Ce terrain mythique, qui a accueilli son dernier grand championnat en 1998, avait été transformé en camp de réfugiés rwandais et burundais pendant plus de dix ans sous la gestion du Haut-Commissariat des Nations Unies pour les Réfugiés (HCR) et de la Commission Nationale pour les Réfugiés (CNR). Aujourd’hui, avec la clôture du site et sa rétrocession à l’Athénée d’Ibanda – propriétaire historique avant la guerre d’occupation – la population souhaite y relancer les activités sportives.
Ce dimanche, les habitants ont organisé un salongo (travail communautaire) pour nettoyer le terrain : déracinement des mauvaises herbes, enlèvement de pierres et défrichage général. Une action qui témoigne d’un attachement profond à cet espace sportif. « Ce terrain a longtemps été notre seul lieu d’entraînement et de cohésion. Le voir se dégrader faisait mal, mais aujourd’hui nous voulons le récupérer », témoigne un jeune joueur.
Une réunion improvisée a réuni les participants au salongo, au cours de laquelle a été évoquée l’idée d’engager une discussion avec un présumé locataire du site. Ce dernier se serait montré ouvert à la réhabilitation de l’aire de jeu, dans le but de permettre à la jeunesse de retrouver un cadre d’entraînement et de compétition.
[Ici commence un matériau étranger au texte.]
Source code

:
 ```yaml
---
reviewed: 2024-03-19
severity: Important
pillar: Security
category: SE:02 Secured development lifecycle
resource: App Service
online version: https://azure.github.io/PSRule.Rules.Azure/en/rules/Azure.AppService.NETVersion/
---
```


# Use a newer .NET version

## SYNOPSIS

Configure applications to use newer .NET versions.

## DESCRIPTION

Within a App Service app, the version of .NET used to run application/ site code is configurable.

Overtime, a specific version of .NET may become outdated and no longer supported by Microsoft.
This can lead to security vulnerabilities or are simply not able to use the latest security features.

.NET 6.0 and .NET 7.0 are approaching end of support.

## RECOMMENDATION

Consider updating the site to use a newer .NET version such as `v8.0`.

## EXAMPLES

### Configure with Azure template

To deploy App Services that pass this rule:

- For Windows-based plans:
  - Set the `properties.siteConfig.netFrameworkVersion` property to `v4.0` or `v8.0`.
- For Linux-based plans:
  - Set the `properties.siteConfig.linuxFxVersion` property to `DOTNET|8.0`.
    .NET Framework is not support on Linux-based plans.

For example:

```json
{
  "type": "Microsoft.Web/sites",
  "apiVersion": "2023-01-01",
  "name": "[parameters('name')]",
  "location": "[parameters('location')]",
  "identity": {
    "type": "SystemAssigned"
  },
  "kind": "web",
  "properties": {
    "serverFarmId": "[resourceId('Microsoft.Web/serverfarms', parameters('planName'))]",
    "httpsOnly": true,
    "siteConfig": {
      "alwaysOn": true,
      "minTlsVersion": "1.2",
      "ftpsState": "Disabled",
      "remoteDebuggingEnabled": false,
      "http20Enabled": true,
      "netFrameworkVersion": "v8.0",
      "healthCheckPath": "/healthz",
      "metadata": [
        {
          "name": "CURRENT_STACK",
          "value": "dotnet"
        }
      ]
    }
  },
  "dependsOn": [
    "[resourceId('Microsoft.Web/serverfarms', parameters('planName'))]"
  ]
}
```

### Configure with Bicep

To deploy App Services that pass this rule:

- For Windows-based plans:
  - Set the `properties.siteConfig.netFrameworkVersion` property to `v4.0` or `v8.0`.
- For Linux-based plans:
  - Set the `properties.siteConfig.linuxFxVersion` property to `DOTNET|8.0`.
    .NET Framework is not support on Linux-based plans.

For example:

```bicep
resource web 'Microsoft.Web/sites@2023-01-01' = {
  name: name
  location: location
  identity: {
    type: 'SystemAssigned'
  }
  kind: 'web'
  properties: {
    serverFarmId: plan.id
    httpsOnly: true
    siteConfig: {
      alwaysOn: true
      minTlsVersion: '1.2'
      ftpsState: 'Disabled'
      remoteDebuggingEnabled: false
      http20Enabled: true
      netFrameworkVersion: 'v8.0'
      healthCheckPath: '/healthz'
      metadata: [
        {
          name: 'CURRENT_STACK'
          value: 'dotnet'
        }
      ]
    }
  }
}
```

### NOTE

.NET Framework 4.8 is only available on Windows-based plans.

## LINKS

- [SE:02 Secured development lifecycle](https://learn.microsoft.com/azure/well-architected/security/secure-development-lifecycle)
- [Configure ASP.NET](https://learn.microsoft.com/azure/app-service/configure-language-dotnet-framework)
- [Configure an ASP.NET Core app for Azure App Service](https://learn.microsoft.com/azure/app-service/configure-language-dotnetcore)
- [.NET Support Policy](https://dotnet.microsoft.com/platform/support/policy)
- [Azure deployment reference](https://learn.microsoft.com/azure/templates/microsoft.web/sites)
Pour Monsieur Éric Murabazi, chef de l’avenue Saïo, la vigilance reste de mise :
« Le maire de la ville nous a demandé de le prévenir si des individus tentaient de faire des mesurages suspects sur ce terrain. Ce lieu appartient à l’État et doit profiter à la jeunesse. »
Au-delà de l’enjeu foncier, les jeunes sportifs interrogés soulignent une urgence sociale : la recrudescence de l’alcoolisme et du banditisme faute d’activités structurantes. « Beaucoup de nos coéquipiers ont abandonné le sport, faute d’espace. Certains ont sombré dans l’alcool », regrette un autre joueur.
La renaissance du terrain de Ndendere serait donc bien plus qu’un simple projet sportif : c’est une promesse d’avenir pour toute une génération de jeunes à Bukavu.